--- Data ---
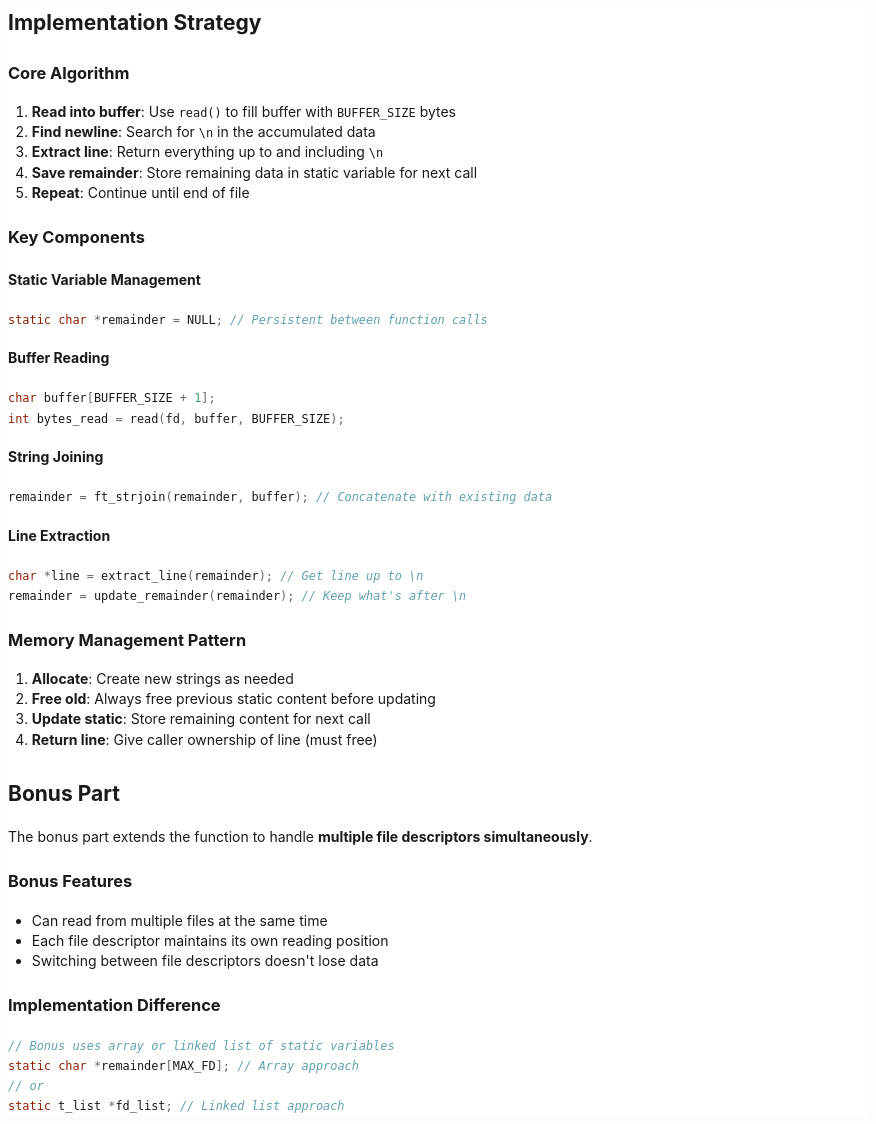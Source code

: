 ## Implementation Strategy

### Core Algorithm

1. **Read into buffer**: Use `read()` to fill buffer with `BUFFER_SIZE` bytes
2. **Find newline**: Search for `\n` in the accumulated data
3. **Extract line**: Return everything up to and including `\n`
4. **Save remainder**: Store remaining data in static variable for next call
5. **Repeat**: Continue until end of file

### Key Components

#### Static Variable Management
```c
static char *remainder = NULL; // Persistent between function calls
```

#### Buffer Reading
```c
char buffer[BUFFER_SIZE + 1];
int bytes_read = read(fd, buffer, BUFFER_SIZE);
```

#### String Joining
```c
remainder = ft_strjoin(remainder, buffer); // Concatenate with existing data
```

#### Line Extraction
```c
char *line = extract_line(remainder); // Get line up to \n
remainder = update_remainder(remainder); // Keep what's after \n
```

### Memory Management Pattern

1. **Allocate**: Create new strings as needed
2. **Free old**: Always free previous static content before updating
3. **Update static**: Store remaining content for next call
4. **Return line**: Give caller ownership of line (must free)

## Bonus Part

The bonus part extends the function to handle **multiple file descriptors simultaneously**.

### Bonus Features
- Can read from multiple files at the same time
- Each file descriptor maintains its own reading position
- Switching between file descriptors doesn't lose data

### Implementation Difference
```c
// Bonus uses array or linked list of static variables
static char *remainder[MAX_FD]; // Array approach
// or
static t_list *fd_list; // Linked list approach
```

--- Work instructions ---
Leave every picture out and output the records exactly.

--- Task response ---
Source code

: ## Implementation Strategy

### Core Algorithm

1. **Read into buffer**: Use `read()` to fill buffer with `BUFFER_SIZE` bytes
2. **Find newline**: Search for `\n` in the accumulated data
3. **Extract line**: Return everything up to and including `\n`
4. **Save remainder**: Store remaining data in static variable for next call
5. **Repeat**: Continue until end of file

### Key Components

#### Static Variable Management
```c
static char *remainder = NULL; // Persistent between function calls
```

#### Buffer Reading
```c
char buffer[BUFFER_SIZE + 1];
int bytes_read = read(fd, buffer, BUFFER_SIZE);
```

#### String Joining
```c
remainder = ft_strjoin(remainder, buffer); // Concatenate with existing data
```

#### Line Extraction
```c
char *line = extract_line(remainder); // Get line up to \n
remainder = update_remainder(remainder); // Keep what's after \n
```

### Memory Management Pattern

1. **Allocate**: Create new strings as needed
2. **Free old**: Always free previous static content before updating
3. **Update static**: Store remaining content for next call
4. **Return line**: Give caller ownership of line (must free)

## Bonus Part

The bonus part extends the function to handle **multiple file descriptors simultaneously**.

### Bonus Features
- Can read from multiple files at the same time
- Each file descriptor maintains its own reading position
- Switching between file descriptors doesn't lose data

### Implementation Difference
```c
// Bonus uses array or linked list of static variables
static char *remainder[MAX_FD]; // Array approach
// or
static t_list *fd_list; // Linked list approach
```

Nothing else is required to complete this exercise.